If it was merely worthless at being explanatory or predictive it would be one thing. But it actually takes a value judgment on activity. And that makes it worse than worthless as an ideology for the working class.
Mass movements require a lot of motive force, and it is unusual for that to acquire that motive force by subjectivity in the main part. However, subjectivity factors into the problem - hence you have fads which come in an out that have very little to do with material factors.
It's also incredibly hard to predict when a mass movement will gain force, just as it is hard to predict when some fad will find root. Collective action problems are tricky.
However, if a "spontaneist" ideology became widespread, we'd all be assured of the need to sit on our hands, and with pretty much any objective condition, we'd be almost certainly confined to total inaction.
Zanthorus
9th June 2011, 21:06
Spontaneous as in produced by the real contradictions of capitalist society, by the conflict between the forces and relations of production, by the necessity imposed on the working-class by the development of capitalism, rather than by the propaganda of the sects/rackets trying to promote their own brands on the political marketplace. As for your final statement about what would happen if we all adhered to 'spontaneist' ideology, you seem to have failed to realise that the point about 'spontaneism' is that ideas are irrelevant.
As for your final statement about what would happen if we all adhered to 'spontaneist' ideology, you seem to have failed to realise that the point about 'spontaneism' is that ideas are irrelevant.
I have already tackled this somewhat in my previous post, but I'll add this: Ideas are not irrelevant. It is of course true that objective circumstances are primary, however ideas obviously have an effect on the real world too.
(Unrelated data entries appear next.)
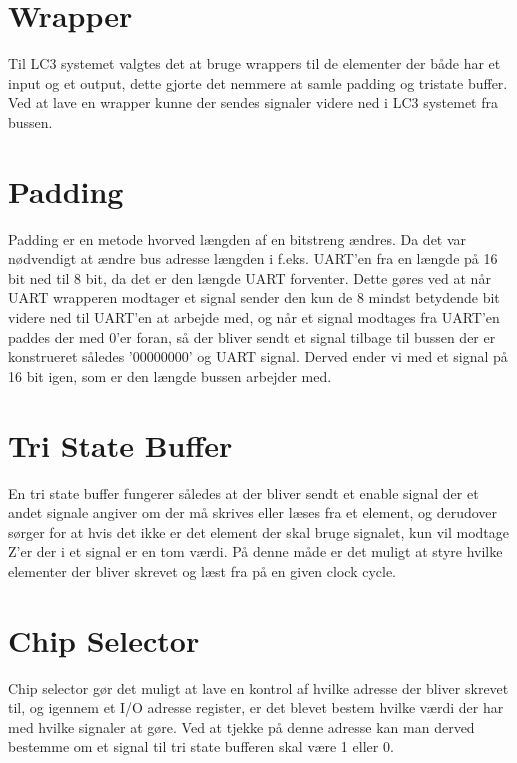 \section{Wrapper}
Til LC3 systemet valgtes det at bruge wrappers til de elementer der både har et input og et output, dette gjorte det nemmere at samle padding og tristate buffer. Ved at lave en wrapper kunne der sendes signaler videre ned i LC3 systemet fra bussen.

\section{Padding}
Padding er en metode hvorved længden af en bitstreng ændres. Da det var nødvendigt at ændre bus adresse længden i f.eks. UART'en fra en længde på 16 bit ned til 8 bit, da det er den længde UART forventer. Dette gøres ved at når UART wrapperen modtager et signal sender den kun de 8 mindst betydende bit videre ned til UART'en at arbejde med, og når et signal modtages fra UART'en paddes der med 0'er foran, så der bliver sendt et signal tilbage til bussen der er konstrueret således '00000000' og UART signal. Derved ender vi med et signal på 16 bit igen, som er den længde bussen arbejder med. 


\section{Tri State Buffer}
En tri state buffer fungerer således at der bliver sendt et enable signal der et andet signale angiver om der må skrives eller læses fra et element, og derudover sørger for at hvis det ikke er det element der skal bruge signalet, kun vil modtage Z'er der i et signal er en tom værdi. På denne måde er det muligt at styre hvilke elementer der bliver skrevet og læst fra på en given clock cycle. 


\section{Chip Selector}
Chip selector gør det muligt at lave en kontrol af hvilke adresse der bliver skrevet til, og igennem et I/O adresse register, er det blevet bestem hvilke værdi der har med hvilke signaler at gøre. Ved at tjekke på denne adresse kan man derved bestemme om et signal til tri state bufferen skal være 1 eller 0.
It would be more correct to see a dialectical relationship here.
Rowan Duffy
9th June 2011, 23:36
you seem to have failed to realise that the point about 'spontaneism' is that ideas are irrelevant.
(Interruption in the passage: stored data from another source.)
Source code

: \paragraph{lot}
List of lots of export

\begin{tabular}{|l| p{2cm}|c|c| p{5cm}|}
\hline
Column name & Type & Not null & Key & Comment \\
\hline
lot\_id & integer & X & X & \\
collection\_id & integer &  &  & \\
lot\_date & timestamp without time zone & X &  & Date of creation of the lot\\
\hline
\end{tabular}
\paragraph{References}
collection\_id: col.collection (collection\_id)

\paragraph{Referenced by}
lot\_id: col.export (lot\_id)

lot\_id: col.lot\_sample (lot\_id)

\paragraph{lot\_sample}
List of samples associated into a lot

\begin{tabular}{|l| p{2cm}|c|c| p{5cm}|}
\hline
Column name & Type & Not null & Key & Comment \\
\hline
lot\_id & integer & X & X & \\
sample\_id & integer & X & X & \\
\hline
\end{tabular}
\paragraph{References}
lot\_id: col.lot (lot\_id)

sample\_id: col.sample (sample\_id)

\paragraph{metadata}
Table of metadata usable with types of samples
While this is obviously untrue in the general case (engineering could not exist otherwise) I certainly wish it were true in your particular case.
Forward Union
10th June 2011, 01:01
It is exactly such an economist position that is such an obstacle today on the far left. The idea that we can politically educate our class merely by economic struggle is not only an illusion, it is also one of the important reasons why we are so marginal.
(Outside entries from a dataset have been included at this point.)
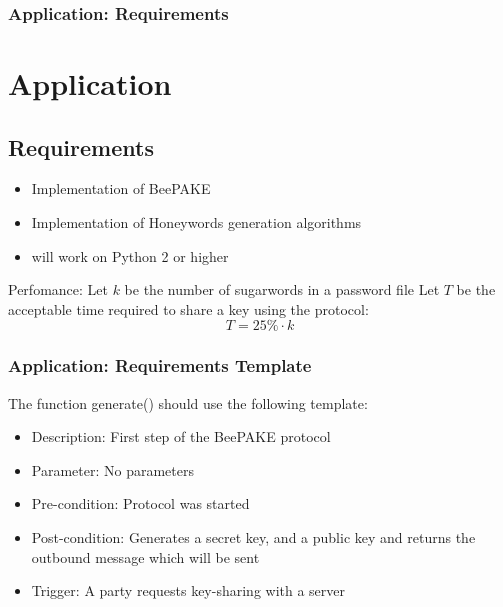 \documentclass[9pt]{beamer}
\begin{document}
\begin{frame}
\frametitle{Application: Requirements}
\section{Application}
\subsection{Requirements}
\begin{itemize}
\item Implementation of BeePAKE
\item Implementation of Honeywords generation algorithms
\item will work on Python 2 or higher
\end{itemize}
	Perfomance: Let \(k\) be the number of sugarwords in a password file
	Let \(T\) be the acceptable time required to share a key using the
	protocol:
	\[T = 25\% \cdot k\]
\end{frame}

\begin{frame}
\frametitle{Application: Requirements Template}
The function generate() should use the following template:
\begin{itemize}
	\item Description: First step of the BeePAKE protocol
	\item Parameter: No parameters
	\item Pre-condition: Protocol was started
	\item Post-condition: Generates a secret key, and a public key and returns the outbound message which will be sent
	\item Trigger: A party requests key-sharing with a server
\end{itemize}
\end{frame}
\end{document}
Union density is 12% and falling in the UK and I don't know any left wing organisations that are dedicated to rebuilding them. So I don't know what you base these statements on. The Socialist Party recently turned the NSSN into a political campaign when it could have been used to rebuild unions, the SWP has its own version, etc ect.
After all, where is the need for building a party if all we need to do is argue for strikes, etc.? Economic struggle is not an act of willpower, but a natural development within capitalism. It is exactly the task of socialists to educate our class for the need to go beyond such struggles and move onto the political plane.
This argument made sense a few decades ago. Now we need to go back a step and build "trade union conciousness" before talking about directing it.
I agree and I've said it already: recruiting ad infinitum is not going to work out. Actually, the idea that we need to build "our" party and ignore all other groups is actually more hurting the movement than anything. Competing sects will not only cause a great deal of disillusionment and waste of energy, it is actually not transcending the capitalist dynamics at all. If we would be talking about companies, we'd be talking about competition and market shares, etc. What is the point of gaining more "market share" for a communist though? It is a stupid premise. Our goal ought to be to organise the whole class, in all its diversity, beginning with uniting the most advanced elements of the class, the communists and class struggle anarchists.
Agree apart from the last part. We need to rebuild the basic organs of class power, not naval gase.